Facebook released a new, simpler set of privacy controls today and curbed the amount of publicly available information about users. It’s part of the company’s response to increasing criticism from privacy groups and the media over a series of decisions during the past six months that have made user data progressively more public.
Chief executive Mark Zuckerberg said engineers and designers had been holed up inside company conference rooms building the controls over the past few weeks as criticism grew and as lawmakers wrote letters to the company asking it to reconsider recent changes.
“The main thing we’ve taken away from this is to simplify the controls,” said Zuckerberg, who chronicled the company’s historical attempts at building privacy settings. “We have a strong opinion on the way we think things should go, but we always listen to feedback from users and watch the data.”
There is now a new front-page for privacy controls (although the original tangle of 170 privacy options is there behind it). The new privacy home-screen lets users toggle between friends, friends of friends or everyone. It applies retroactively to all previously shared content and to all new products going forward.
The company has also reduced the amount of information available publicly. Friends and pages (or people’s connections and interests) can be restricted. But people’s names, profile picture, networks and gender are still considered public.
Users can also completely turn off platform applications and websites in a change that could frustrate third-party developers who have seen their primary communication channels to users curbed over the past year. “Applications are going to have dramatically restricted access to your information. They’ll get what anyone can see publicly on the site, but they’ll have to specifically ask users for more information,” he said.
The company also said it made it easier to turn off instant personalization (a program that automatically shares user data with other “pre-approved” partners), but didn’t change the opt-out nature of the program.
“Specifically we’ve heard that it’s too confusing to turn off this program. We looked at it and agreed. Now there’s one check box and it locks out information that friends can share when they use instant personalization,” he said.
Zuckerberg said the company is always analyzing how many people are leaving the service, how they’re sharing information and how many people they’re inviting. He said the company had seen no material change in the number of users leaving the site.
“A bigger meme among the user base is actually one about whether we might start charging for the site,” Zuckerberg said. “A much larger number of people have posted status updates about this concern than about privacy.”
He said the company tracks a special metric called “net promoter score,” which measures whether people are willing to recommend Facebook to their friends.

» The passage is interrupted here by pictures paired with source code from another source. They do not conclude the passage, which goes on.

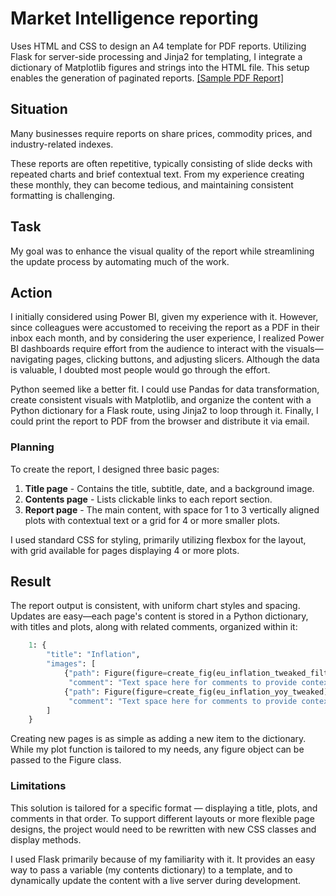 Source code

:# Market Intelligence reporting
Uses HTML and CSS to design an A4 template for PDF reports. Utilizing Flask for server-side processing and Jinja2 for templating, I integrate a dictionary of Matplotlib figures and strings into the HTML file. This setup enables the generation of paginated reports. [[Sample PDF Report]](https://github.com/davidweatherstone/report_builder/raw/main/Market%20Intelligence%2C%20Cost%20Drivers%20Report%2C%20Aug-24.pdf)
  
## Situation 
Many businesses require reports on share prices, commodity prices, and industry-related indexes. 

These reports are often repetitive, typically consisting of slide decks with repeated charts and brief contextual text. From my experience creating these monthly, they can become tedious, and maintaining consistent formatting is challenging.

## Task
My goal was to enhance the visual quality of the report while streamlining the update process by automating much of the work.

## Action
I initially considered using Power BI, given my experience with it. However, since colleagues were accustomed to receiving the report as a PDF in their inbox each month, and by considering the user experience, I realized Power BI dashboards require effort from the audience to interact with the visuals—navigating pages, clicking buttons, and adjusting slicers. Although the data is valuable, I doubted most people would go through the effort.

Python seemed like a better fit. I could use Pandas for data transformation, create consistent visuals with Matplotlib, and organize the content with a Python dictionary for a Flask route, using Jinja2 to loop through it. Finally, I could print the report to PDF from the browser and distribute it via email.

### Planning
To create the report, I designed three basic pages:

1. **Title page** - Contains the title, subtitle, date, and a background image.
2. **Contents page** - Lists clickable links to each report section.
3. **Report page** - The main content, with space for 1 to 3 vertically aligned plots with contextual text or a grid for 4 or more smaller plots.

I used standard CSS for styling, primarily utilizing flexbox for the layout, with grid available for pages displaying 4 or more plots.

## Result 
The report output is consistent, with uniform chart styles and spacing. Updates are easy—each page's content is stored in a Python dictionary, with titles and plots, along with related comments, organized within it:

```python
    1: {
        "title": "Inflation",
        "images": [
            {"path": Figure(figure=create_fig(eu_inflation_tweaked_filtered)), 
             "comment": "Text space here for comments to provide context"},
            {"path": Figure(figure=create_fig(eu_inflation_yoy_tweaked)), 
             "comment": "Text space here for comments to provide context"}
        ]
    }
```

Creating new pages is as simple as adding a new item to the dictionary. While my plot function is tailored to my needs, any figure object can be passed to the Figure class.

### Limitations
This solution is tailored for a specific format — displaying a title, plots, and comments in that order. To support different layouts or more flexible page designs, the project would need to be rewritten with new CSS classes and display methods.

I used Flask primarily because of my familiarity with it. It provides an easy way to pass a variable (my contents dictionary) to a template, and to dynamically update the content with a live server during development.
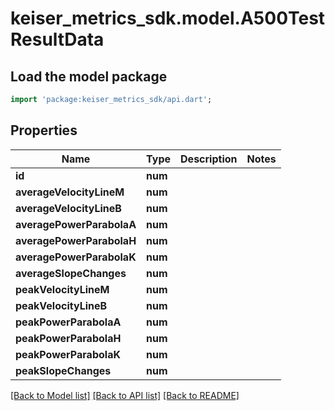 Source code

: # keiser_metrics_sdk.model.A500TestResultData

## Load the model package
```dart
import 'package:keiser_metrics_sdk/api.dart';
```

## Properties
Name | Type | Description | Notes
------------ | ------------- | ------------- | -------------
**id** | **num** |  | 
**averageVelocityLineM** | **num** |  | 
**averageVelocityLineB** | **num** |  | 
**averagePowerParabolaA** | **num** |  | 
**averagePowerParabolaH** | **num** |  | 
**averagePowerParabolaK** | **num** |  | 
**averageSlopeChanges** | **num** |  | 
**peakVelocityLineM** | **num** |  | 
**peakVelocityLineB** | **num** |  | 
**peakPowerParabolaA** | **num** |  | 
**peakPowerParabolaH** | **num** |  | 
**peakPowerParabolaK** | **num** |  | 
**peakSlopeChanges** | **num** |  | 

[[Back to Model list]](../README.md#documentation-for-models) [[Back to API list]](../README.md#documentation-for-api-endpoints) [[Back to README]](../README.md)


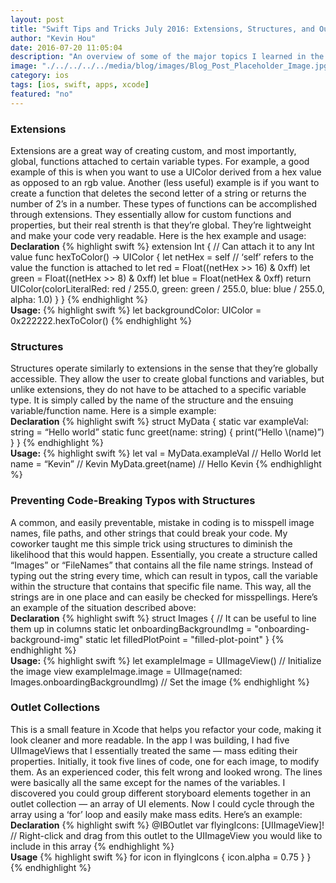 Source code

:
 ```yaml
---
layout: post
title: "Swift Tips and Tricks July 2016: Extensions, Structures, and Outlet Collections"
author: "Kevin Hou"
date: 2016-07-20 11:05:04
description: "An overview of some of the major topics I learned in the past week or so: extensions, structures, and outlet collections. I had to use these a lot in my project for work and I figured I would share."
image: "./../../../../media/blog/images/Blog_Post_Placeholder_Image.jpg"
category: ios
tags: [ios, swift, apps, xcode]
featured: "no"
---
```

<h3 class="post-subheader">Extensions</h3>
Extensions are a great way of creating custom, and most importantly, global, functions attached to certain variable types. For example, a good example of this is when you want to use a UIColor derived from a hex value as opposed to an rgb value. Another (less useful) example is if you want to create a function that deletes the second letter of a string or returns the number of 2’s in a number. These types of functions can be accomplished through extensions. They essentially allow for custom functions and properties, but their real strenth is that they’re global. They’re lightweight and make your code very readable. Here is the hex example and usage:
<br class="post-line-break">
<b>Declaration</b>
{% highlight swift %}
extension Int { // Can attach it to any Int value
    func hexToColor() -> UIColor {
        let netHex = self // ‘self’ refers to the value the function is attached to
        let red = Float((netHex >> 16) & 0xff)
        let green = Float((netHex >> 8) & 0xff)
        let blue = Float(netHex & 0xff)
        return UIColor(colorLiteralRed: red / 255.0, green: green / 255.0, blue: blue / 255.0, alpha: 1.0)
    }
}
{% endhighlight %}
<br class="post-line-break">
<b>Usage:</b>
{% highlight swift %}
let backgroundColor: UIColor = 0x222222.hexToColor()
{% endhighlight %}

<br class="post-line-break">
<h3 class="post-subheader">Structures</h3>
Structures operate similarly to extensions in the sense that they’re globally accessible. They allow the user to create global functions and variables, but unlike extensions, they do not have to be attached to a specific variable type. It is simply called by the name of the structure and the ensuing variable/function name. Here is a simple example:
<br class="post-line-break">
<b>Declaration</b>
{% highlight swift %}
struct MyData {
    static var exampleVal: string = “Hello world”
    static func greet(name: string) {
        print(“Hello \(name)”)
    }
}
{% endhighlight %}
<br class="post-line-break">
<b>Usage:</b>
{% highlight swift %}
let val = MyData.exampleVal // Hello World
let name = “Kevin” // Kevin
MyData.greet(name) // Hello Kevin
{% endhighlight %}

<br class="post-line-break">
<h3 class="post-subheader">Preventing Code-Breaking Typos with Structures</h3>
A common, and easily preventable, mistake in coding is to misspell image names, file paths, and other strings that could break your code. My coworker taught me this simple trick using structures to diminish the likelihood that this would happen. Essentially, you create a structure called “Images” or “FileNames” that contains all the file name strings. Instead of typing out the string every time, which can result in typos, call the variable within the structure that contains that specific file name. This way, all the strings are in one place and can easily be checked for misspellings. Here’s an example of the situation described above:
<br class="post-line-break">
<b>Declaration</b>
{% highlight swift %}
struct Images {
    // It can be useful to line them up in columns
    static let onboardingBackgroundImg  = "onboarding-background-img"
    static let filledPlotPoint                         = "filled-plot-point"
}
{% endhighlight %}
<br class="post-line-break">
<b>Usage:</b>
{% highlight swift %}
let exampleImage = UIImageView() // Initialize the image view
exampleImage.image = UIImage(named: Images.onboardingBackgroundImg) // Set the image
{% endhighlight %}

<br class="post-line-break">
<h3 class="post-subheader">Outlet Collections</h3>
This is a small feature in Xcode that helps you refactor your code, making it look cleaner and more readable. In the app I was building, I had five UIImageViews that I essentially treated the same — mass editing their properties. Initially, it took five lines of code, one for each image, to modify them. As an experienced coder, this felt wrong and looked wrong. The lines were basically all the same except for the names of the variables. I discovered you could group different storyboard elements together in an outlet collection — an array of UI elements. Now I could cycle through the array using a ‘for’ loop and easily make mass edits. Here’s an example:
<br class="post-line-break">
<b>Declaration</b>
{% highlight swift %}
@IBOutlet var flyingIcons: [UIImageView]! // Right-click and drag from this outlet to the UIImageView you would like to include in this array
{% endhighlight %}
<br class="post-line-break">
<b>Usage</b>
{% highlight swift %}
for icon in flyingIcons {
            icon.alpha = 0.75
        }
}
{% endhighlight %}
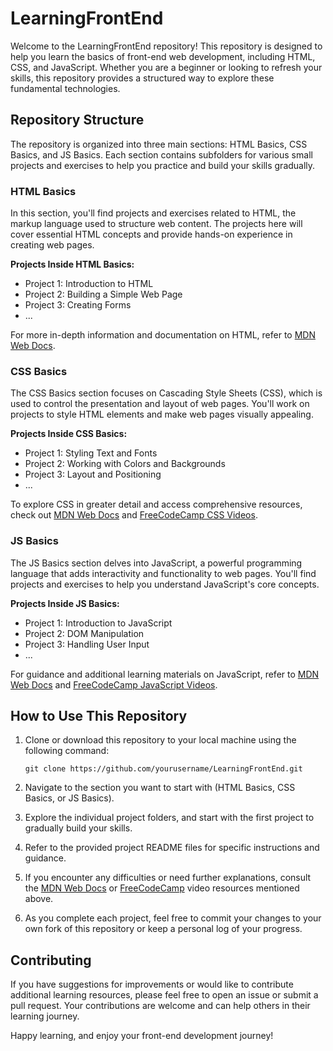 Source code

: # LearningFrontEnd

Welcome to the LearningFrontEnd repository! This repository is designed to help you learn the basics of front-end web development, including HTML, CSS, and JavaScript. Whether you are a beginner or looking to refresh your skills, this repository provides a structured way to explore these fundamental technologies.

## Repository Structure

The repository is organized into three main sections: HTML Basics, CSS Basics, and JS Basics. Each section contains subfolders for various small projects and exercises to help you practice and build your skills gradually.

### HTML Basics

In this section, you'll find projects and exercises related to HTML, the markup language used to structure web content. The projects here will cover essential HTML concepts and provide hands-on experience in creating web pages.

**Projects Inside HTML Basics:**

- Project 1: Introduction to HTML
- Project 2: Building a Simple Web Page
- Project 3: Creating Forms
- ...

For more in-depth information and documentation on HTML, refer to [MDN Web Docs](https://developer.mozilla.org/en-US/docs/Web/HTML).

### CSS Basics

The CSS Basics section focuses on Cascading Style Sheets (CSS), which is used to control the presentation and layout of web pages. You'll work on projects to style HTML elements and make web pages visually appealing.

**Projects Inside CSS Basics:**

- Project 1: Styling Text and Fonts
- Project 2: Working with Colors and Backgrounds
- Project 3: Layout and Positioning
- ...

To explore CSS in greater detail and access comprehensive resources, check out [MDN Web Docs](https://developer.mozilla.org/en-US/docs/Web/CSS) and [FreeCodeCamp CSS Videos](https://www.freecodecamp.org/).

### JS Basics

The JS Basics section delves into JavaScript, a powerful programming language that adds interactivity and functionality to web pages. You'll find projects and exercises to help you understand JavaScript's core concepts.

**Projects Inside JS Basics:**

- Project 1: Introduction to JavaScript
- Project 2: DOM Manipulation
- Project 3: Handling User Input
- ...

For guidance and additional learning materials on JavaScript, refer to [MDN Web Docs](https://developer.mozilla.org/en-US/docs/Web/JavaScript) and [FreeCodeCamp JavaScript Videos](https://www.freecodecamp.org/).

## How to Use This Repository

1. Clone or download this repository to your local machine using the following command:

   ```
   git clone https://github.com/yourusername/LearningFrontEnd.git
   ```

2. Navigate to the section you want to start with (HTML Basics, CSS Basics, or JS Basics).

3. Explore the individual project folders, and start with the first project to gradually build your skills.

4. Refer to the provided project README files for specific instructions and guidance.

5. If you encounter any difficulties or need further explanations, consult the [MDN Web Docs](https://developer.mozilla.org/) or [FreeCodeCamp](https://www.freecodecamp.org/) video resources mentioned above.

6. As you complete each project, feel free to commit your changes to your own fork of this repository or keep a personal log of your progress.

## Contributing

If you have suggestions for improvements or would like to contribute additional learning resources, please feel free to open an issue or submit a pull request. Your contributions are welcome and can help others in their learning journey.

Happy learning, and enjoy your front-end development journey!
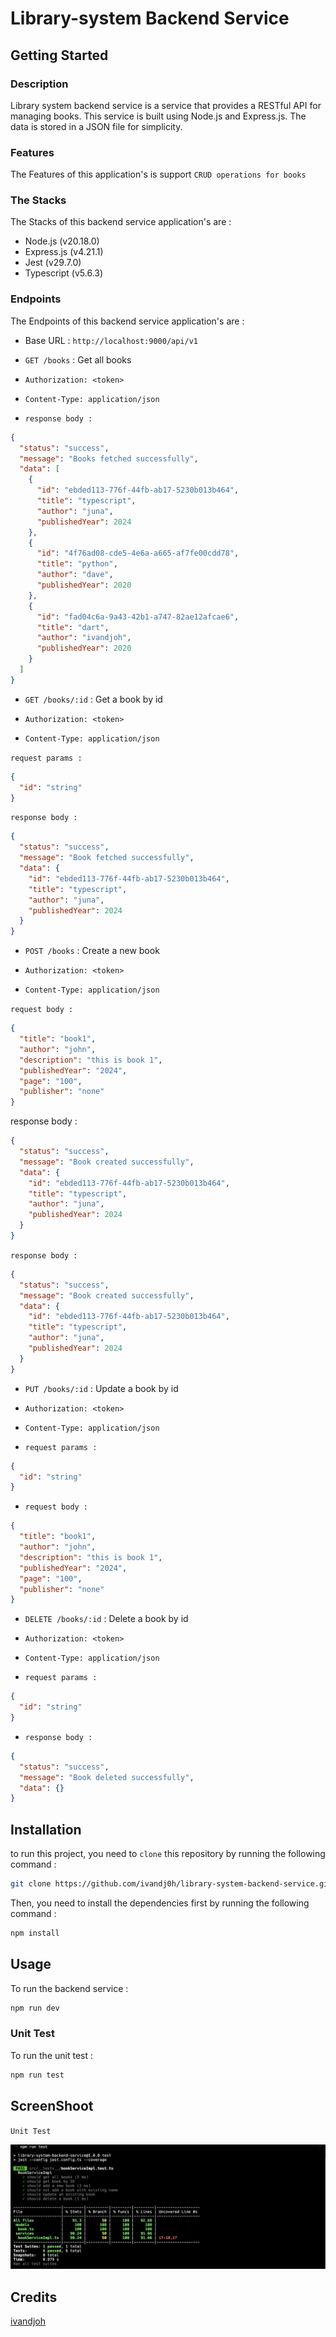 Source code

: # Library-system Backend Service

## Getting Started

### Description

Library system backend service is a service that provides a RESTful API for managing books. This service is built using Node.js and Express.js. The data is stored in a JSON file for simplicity.

### Features

The Features of this application's is support `CRUD operations for books`

### The Stacks

The Stacks of this backend service application's are :

- Node.js (v20.18.0)
- Express.js (v4.21.1)
- Jest (v29.7.0)
- Typescript (v5.6.3)

### Endpoints

The Endpoints of this backend service application's are :

- Base URL : `http://localhost:9000/api/v1`

- `GET /books` : Get all books

- `Authorization: <token>`
- `Content-Type: application/json`
- `response body :`

```json
{
  "status": "success",
  "message": "Books fetched successfully",
  "data": [
    {
      "id": "ebded113-776f-44fb-ab17-5230b013b464",
      "title": "typescript",
      "author": "juna",
      "publishedYear": 2024
    },
    {
      "id": "4f76ad08-cde5-4e6a-a665-af7fe00cdd78",
      "title": "python",
      "author": "dave",
      "publishedYear": 2020
    },
    {
      "id": "fad04c6a-9a43-42b1-a747-82ae12afcae6",
      "title": "dart",
      "author": "ivandjoh",
      "publishedYear": 2020
    }
  ]
}
```

- `GET /books/:id` : Get a book by id

- `Authorization: <token>`
- `Content-Type: application/json`

`request params :`

```json
{
  "id": "string"
}
```

`response body :`

```json
{
  "status": "success",
  "message": "Book fetched successfully",
  "data": {
    "id": "ebded113-776f-44fb-ab17-5230b013b464",
    "title": "typescript",
    "author": "juna",
    "publishedYear": 2024
  }
}
```

- `POST /books` : Create a new book

- `Authorization: <token>`
- `Content-Type: application/json`

`request body :`

```json
{
  "title": "book1",
  "author": "john",
  "description": "this is book 1",
  "publishedYear": "2024",
  "page": "100",
  "publisher": "none"
}
```

response body :

```json
{
  "status": "success",
  "message": "Book created successfully",
  "data": {
    "id": "ebded113-776f-44fb-ab17-5230b013b464",
    "title": "typescript",
    "author": "juna",
    "publishedYear": 2024
  }
}
```

`response body :`

```json
{
  "status": "success",
  "message": "Book created successfully",
  "data": {
    "id": "ebded113-776f-44fb-ab17-5230b013b464",
    "title": "typescript",
    "author": "juna",
    "publishedYear": 2024
  }
}
```

- `PUT /books/:id` : Update a book by id

- `Authorization: <token>`
- `Content-Type: application/json`

- `request params :`

```json
{
  "id": "string"
}
```

- `request body :`

```json
{
  "title": "book1",
  "author": "john",
  "description": "this is book 1",
  "publishedYear": "2024",
  "page": "100",
  "publisher": "none"
}
```

- `DELETE /books/:id` : Delete a book by id

- `Authorization: <token>`
- `Content-Type: application/json`

- `request params :`

```json
{
  "id": "string"
}
```

- `response body :`

```json
{
  "status": "success",
  "message": "Book deleted successfully",
  "data": {}
}
```

## Installation

to run this project, you need to `clone` this repository by running the following command :

```bash
git clone https://github.com/ivandj0h/library-system-backend-service.git
```

Then, you need to install the dependencies first by running the following command :

```bash
npm install
```

## Usage

To run the backend service :

```bash
npm run dev
```

### Unit Test

To run the unit test :

```bash
npm run test
```

## ScreenShoot

`Unit Test`

![Unit Test](/public/unit_test.png)

## Credits

[ivandjoh](https://linkedin.com/in/ivandjoh)

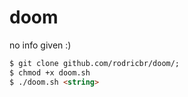 # doom
no info given :)
```markdown
$ git clone github.com/rodricbr/doom/;
$ chmod +x doom.sh
$ ./doom.sh <string>
```
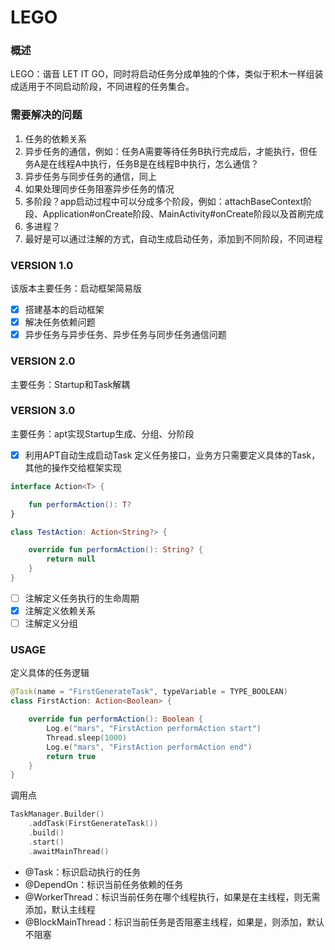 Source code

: # LEGO

### 概述    
LEGO：谐音 LET IT GO，同时将启动任务分成单独的个体，类似于积木一样组装成适用于不同启动阶段，不同进程的任务集合。 

### 需要解决的问题   
1. 任务的依赖关系 
2. 异步任务的通信，例如：任务A需要等待任务B执行完成后，才能执行，但任务A是在线程A中执行，任务B是在线程B中执行，怎么通信？
3. 异步任务与同步任务的通信，同上
4. 如果处理同步任务阻塞异步任务的情况
5. 多阶段？app启动过程中可以分成多个阶段，例如：attachBaseContext阶段、Application#onCreate阶段、MainActivity#onCreate阶段以及首刷完成
6. 多进程？
7. 最好是可以通过注解的方式，自动生成启动任务，添加到不同阶段，不同进程

### VERSION 1.0  
该版本主要任务：启动框架简易版
- [x] 搭建基本的启动框架
- [x] 解决任务依赖问题
- [x] 异步任务与异步任务、异步任务与同步任务通信问题

### VERSION 2.0
主要任务：Startup和Task解耦

### VERSION 3.0   
主要任务：apt实现Startup生成、分组、分阶段
- [x] 利用APT自动生成启动Task
定义任务接口，业务方只需要定义具体的Task，其他的操作交给框架实现
```Kotlin
interface Action<T> {

    fun performAction(): T?
}

class TestAction: Action<String?> {

    override fun performAction(): String? {
        return null
    }
}
```
- [ ] 注解定义任务执行的生命周期
- [x] 注解定义依赖关系
- [ ] 注解定义分组

### USAGE   
定义具体的任务逻辑
```kotlin
@Task(name = "FirstGenerateTask", typeVariable = TYPE_BOOLEAN)
class FirstAction: Action<Boolean> {

    override fun performAction(): Boolean {
        Log.e("mars", "FirstAction performAction start")
        Thread.sleep(1000)
        Log.e("mars", "FirstAction performAction end")
        return true
    }
}
```  
调用点
```kotlin
TaskManager.Builder()
    .addTask(FirstGenerateTask())
    .build()
    .start()
    .awaitMainThread()
```  
- @Task：标识启动执行的任务
- @DependOn：标识当前任务依赖的任务
- @WorkerThread：标识当前任务在哪个线程执行，如果是在主线程，则无需添加，默认主线程
- @BlockMainThread：标识当前任务是否阻塞主线程，如果是，则添加，默认不阻塞
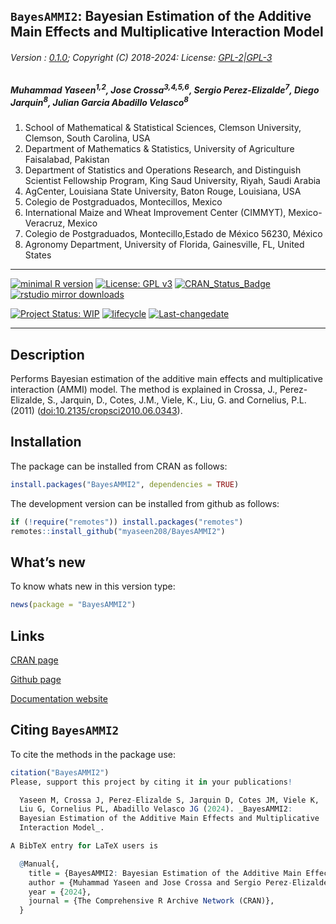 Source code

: 
## `BayesAMMI2`: Bayesian Estimation of the Additive Main Effects and Multiplicative Interaction Model

###### Version : [0.1.0](https://myaseen208.com/BayesAMMI2/); Copyright (C) 2018-2024: License: [GPL-2\|GPL-3](https://www.r-project.org/Licenses/)

##### *Muhammad Yaseen<sup>1,2</sup>, Jose Crossa<sup>3,4,5,6</sup>, Sergio Perez-Elizalde<sup>7</sup>, Diego Jarquin<sup>8</sup>, Julian Garcia Abadillo Velasco<sup>8</sup>*

1.  School of Mathematical & Statistical Sciences, Clemson University,
    Clemson, South Carolina, USA
2.  Department of Mathematics & Statistics, University of Agriculture
    Faisalabad, Pakistan
3.  Department of Statistics and Operations Research, and Distinguish
    Scientist Fellowship Program, King Saud University, Riyah, Saudi
    Arabia
4.  AgCenter, Louisiana State University, Baton Rouge, Louisiana, USA
5.  Colegio de Postgraduados, Montecillos, Mexico
6.  International Maize and Wheat Improvement Center (CIMMYT),
    Mexico-Veracruz, Mexico
7.  Colegio de Postgraduados, Montecillo,Estado de México 56230, México
8.  Agronomy Department, University of Florida, Gainesville, FL, United
    States

------------------------------------------------------------------------

[![minimal R
version](https://img.shields.io/badge/R%3E%3D-3.5.0-6666ff.svg)](https://cran.r-project.org/)
[![License: GPL
v3](https://img.shields.io/badge/License-GPL%20v3-blue.svg)](https://www.gnu.org/licenses/gpl-3.0)
[![CRAN_Status_Badge](https://www.r-pkg.org/badges/version-last-release/BayesAMMI2)](https://cran.r-project.org/package=BayesAMMI2)
[![rstudio mirror
downloads](https://cranlogs.r-pkg.org/badges/grand-total/BayesAMMI2?color=green)](https://CRAN.R-project.org/package=BayesAMMI2)
<!-- [![packageversion](https://img.shields.io/badge/Package%20version-0.2.3.3-orange.svg)](https://github.com/myaseen208/BayesAMMI2) -->

<!-- [![GitHub Download Count](https://github-basic-badges.herokuapp.com/downloads/myaseen208/BayesAMMI2/total.svg)] -->

[![Project Status:
WIP](https://www.repostatus.org/badges/latest/inactive.svg)](https://www.repostatus.org/#inactive)
[![lifecycle](https://img.shields.io/badge/lifecycle-stable-brightgreen.svg)](https://lifecycle.r-lib.org/articles/stages.html#stable)
[![Last-changedate](https://img.shields.io/badge/last%20change-2024--11--27-yellowgreen.svg)](https://github.com/myaseen208/BayesAMMI2)

------------------------------------------------------------------------

## Description

Performs Bayesian estimation of the additive main effects and
multiplicative interaction (AMMI) model. The method is explained in
Crossa, J., Perez-Elizalde, S., Jarquin, D., Cotes, J.M., Viele, K.,
Liu, G. and Cornelius, P.L. (2011)
([doi:10.2135/cropsci2010.06.0343](https://doi.org/10.2135/cropsci2010.06.0343)).

## Installation

The package can be installed from CRAN as follows:

``` r
install.packages("BayesAMMI2", dependencies = TRUE)
```

The development version can be installed from github as follows:

``` r
if (!require("remotes")) install.packages("remotes")
remotes::install_github("myaseen208/BayesAMMI2")
```

## What’s new

To know whats new in this version type:

``` r
news(package = "BayesAMMI2")
```

## Links

[CRAN page](https://cran.r-project.org/package=BayesAMMI2)

[Github page](https://github.com/myaseen208/BayesAMMI2)

[Documentation website](https://myaseen208.com/BayesAMMI2/)

## Citing `BayesAMMI2`

To cite the methods in the package use:

``` r
citation("BayesAMMI2")
Please, support this project by citing it in your publications!

  Yaseen M, Crossa J, Perez-Elizalde S, Jarquin D, Cotes JM, Viele K,
  Liu G, Cornelius PL, Abadillo Velasco JG (2024). _BayesAMMI2:
  Bayesian Estimation of the Additive Main Effects and Multiplicative
  Interaction Model_.

A BibTeX entry for LaTeX users is

  @Manual{,
    title = {BayesAMMI2: Bayesian Estimation of the Additive Main Effects and Multiplicative Interaction Model},
    author = {Muhammad Yaseen and Jose Crossa and Sergio Perez-Elizalde and Diego Jarquin and Jose Miguel Cotes and Kert Viele and Genzhou Liu and Paul L. Cornelius and Julian Garcia {Abadillo Velasco}},
    year = {2024},
    journal = {The Comprehensive R Archive Network (CRAN)},
  }
```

“Whenever we make a change, the net promoter score always goes down. But it will usually recover to a higher place than it was at before,” he said. “So when we started rolling out these changes after f8, our net promoter score went down. And we thought it was because of the privacy issues. But what we found was that it actually went down because we made changes to our news feed algorithm that changed whether people were likely to see photos or content from games.”